Nos unimos un grupo de “personas atrevidas” en aquella época bajo la batuta de Pascual Antonio: Maruja “la Bosca”, Manolo “el Maestro”, Paco Hernández, María Amparo Baile, Mari Glice, Jesús “Alexis”, Vicente Escolano, Luis Jover, Asun Aldeguer, Juan Bautista “El Chacho”, Andrés “El Monsa”, Martín Martínez, Chon Pérez, Mari Luz Bernal, Maite Lloret, Paqui González, Paco Antón, Tere Cobos, Maruja Bernal, Rafa Bonmatí y, por supuesto, otros muchos y yo, que mi memoria ya no alcanza. Mis disculpas para quien no cito.

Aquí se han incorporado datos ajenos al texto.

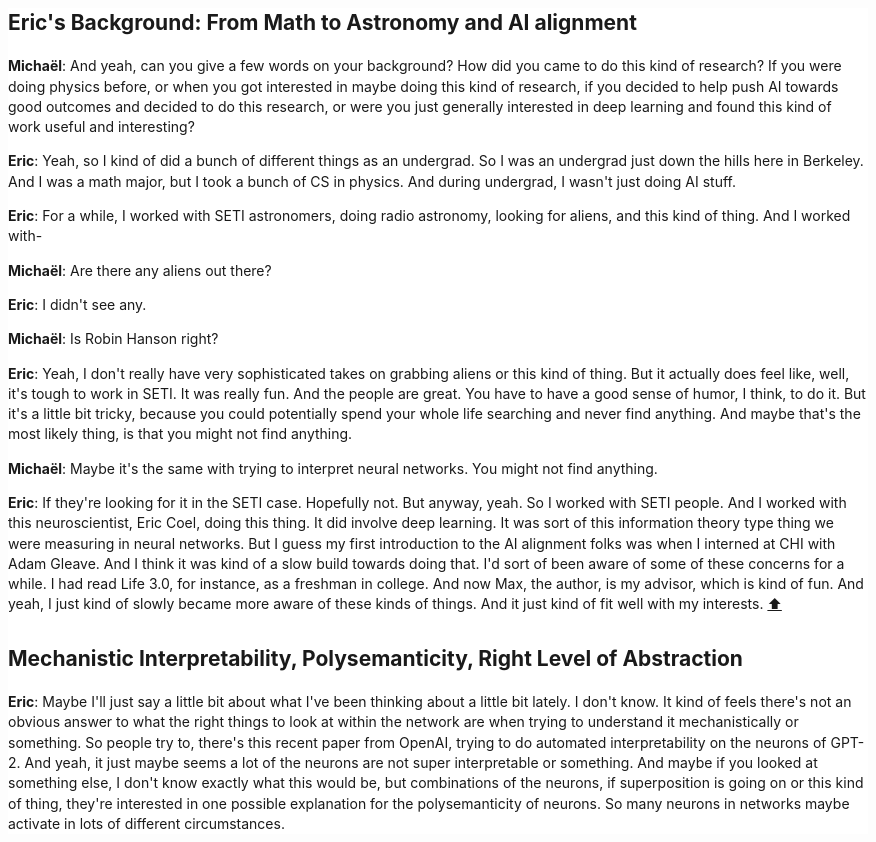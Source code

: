 ## Eric's Background: From Math to Astronomy and AI alignment

**Michaël**: And yeah, can you give a few words on your background? How did you came to do this kind of research? If you were doing physics before, or when you got interested in maybe doing this kind of research, if you decided to help push AI towards good outcomes and decided to do this research, or were you just generally interested in deep learning and found this kind of work useful and interesting? 

**Eric**: Yeah, so I kind of did a bunch of different things as an undergrad. So I was an undergrad just down the hills here in Berkeley. And I was a math major, but I took a bunch of CS in physics. And during undergrad, I wasn't just doing AI stuff. 

**Eric**: For a while, I worked with SETI astronomers, doing radio astronomy, looking for aliens, and this kind of thing. And I worked with-

**Michaël**: Are there any aliens out there?

**Eric**: I didn't see any.

**Michaël**: Is Robin Hanson right?

**Eric**: Yeah, I don't really have very sophisticated takes on grabbing aliens or this kind of thing. But it actually does feel like, well, it's tough to work in SETI. It was really fun. And the people are great. You have to have a good sense of humor, I think, to do it. But it's a little bit tricky, because you could potentially spend your whole life searching and never find anything. And maybe that's the most likely thing, is that you might not find anything. 

**Michaël**: Maybe it's the same with trying to interpret neural networks. You might not find anything.

**Eric**: If they're looking for it in the SETI case. Hopefully not. But anyway, yeah. So I worked with SETI people. And I worked with this neuroscientist, Eric Coel, doing this thing. It did involve deep learning. It was sort of this information theory type thing we were measuring in neural networks. But I guess my first introduction to the AI alignment folks was when I interned at CHI with Adam Gleave. And I think it was kind of a slow build towards doing that. I'd sort of been aware of some of these concerns for a while. I had read Life 3.0, for instance, as a freshman in college. And now Max, the author, is my advisor, which is kind of fun. And yeah, I just kind of slowly became more aware of these kinds of things. And it just kind of fit well with my interests. <a href="#outline">⬆</a>

## Mechanistic Interpretability, Polysemanticity, Right Level of Abstraction

**Eric**: Maybe I'll just say a little bit about what I've been thinking about a little bit lately. I don't know. It kind of feels there's not an obvious answer to what the right things to look at within the network are when trying to understand it mechanistically or something. So people try to, there's this recent paper from OpenAI, trying to do automated interpretability on the neurons of GPT-2. And yeah, it just maybe seems a lot of the neurons are not super interpretable or something. And maybe if you looked at something else, I don't know exactly what this would be, but combinations of the neurons, if superposition is going on or this kind of thing, they're interested in one possible explanation for the polysemanticity of neurons. So many neurons in networks maybe activate in lots of different circumstances.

Cuántas cosas hicimos… obras de teatro, recitales de poesía, ensayos de valses, y cuanto se le ocurría al “gran pensante”. Los ensayos en la casa semi en ruinas de Don Antonio Bonmatí, en la calle Elche (hoy Banesto), y los generales y puesta en escena a “estrenar” en el cine Monumental, más conocido con el Cine del Nano, sin olvidar los festivales de Navidad para recaudar fondos para los más necesitados.
…Y cómo no, nuestros chateos por los bares de moda de la época: “A ca el Fideu”, en la calle Elche; el bar del Platero; las Tres Carabelas; Laico, etc. etc.
Pasados los años, de vez en cuando nos saludábamos recordando la frase célebre empezada por Pepe el Platero y terminada por tí. ¿Te acuerdas?: “Buenas” (dijo Pepe el Platero) en señal de bienvenida, y tú contestaste: “Buenas las dos”, refiriéndote a Camelia y a mí. Esa frase ha perdurado en mi recuerdo hasta el momento que hoy te he dicho adiós, mejor dicho, hasta siempre, pues amigos como tú pocos se encuentran.
Siempre has estado ahí, pendiente de todos, de alumnos, de padres, de tíos y de abuelos. ¡Con qué paciencia has atendido nuestras charlas sobre nuestros hijos!, y cuántos buenos consejos hemos recibido de ti, sin olvidar tus clases en la Academia Virgen del Mar donde terminé mis estudios de Bachiller.
Y nuestra amistad fue siguiendo y creciendo, formamos nuestras familias, nacieron nuestros hijos, nietos… Con los años nuestra vida ha discurrido por carriles distintos, pero siempre nos hemos apeado en casi las mismas estaciones: Semana Santa, Moros y Cristianos, Fiestas Patronales, bautizos, bodas, comuniones…, y, ¡como no!, fui testigo de tus dos tomas de posesión como Concejal de Santa Pola, dándome la oportunidad de conocer también tu faceta política.
He disfrutado de tus pregones de Semana Santa y de las Fiestas Patronales, y tú de los míos, los vivimos con ilusión, nos sentimos orgullosos: Yo de tí y tu de mí, y así han ido transcurrido nuestras vidas, casi en paralelo, sin olvidar que cada vez que nos hemos visto, haya pasado poco o mucho tiempo, siempre nos hemos dado un abrazo de cariño, y yo con mi “Don Manué” previo.
Siempre nos hemos tenido un cariño y un respeto especial, siempre hemos sabido estar en nuestro lugar, y siempre hemos sido de los que cuando nos han buscado nos han encontrado, siempre colaborando y dándonos aliento para continuar siendo como somos. ¡Que alguna vez habremos discutido!, seguro, como seres humanos que somos, pero nunca ha quedado rencor en nuestro corazón.
En tu última despedida, Don José dijo que habías dejado huella por donde has pasado, y yo añado: No solo has dejado huella por donde has pasado, también lo has dejado en los corazones de cuantos te hemos conocido.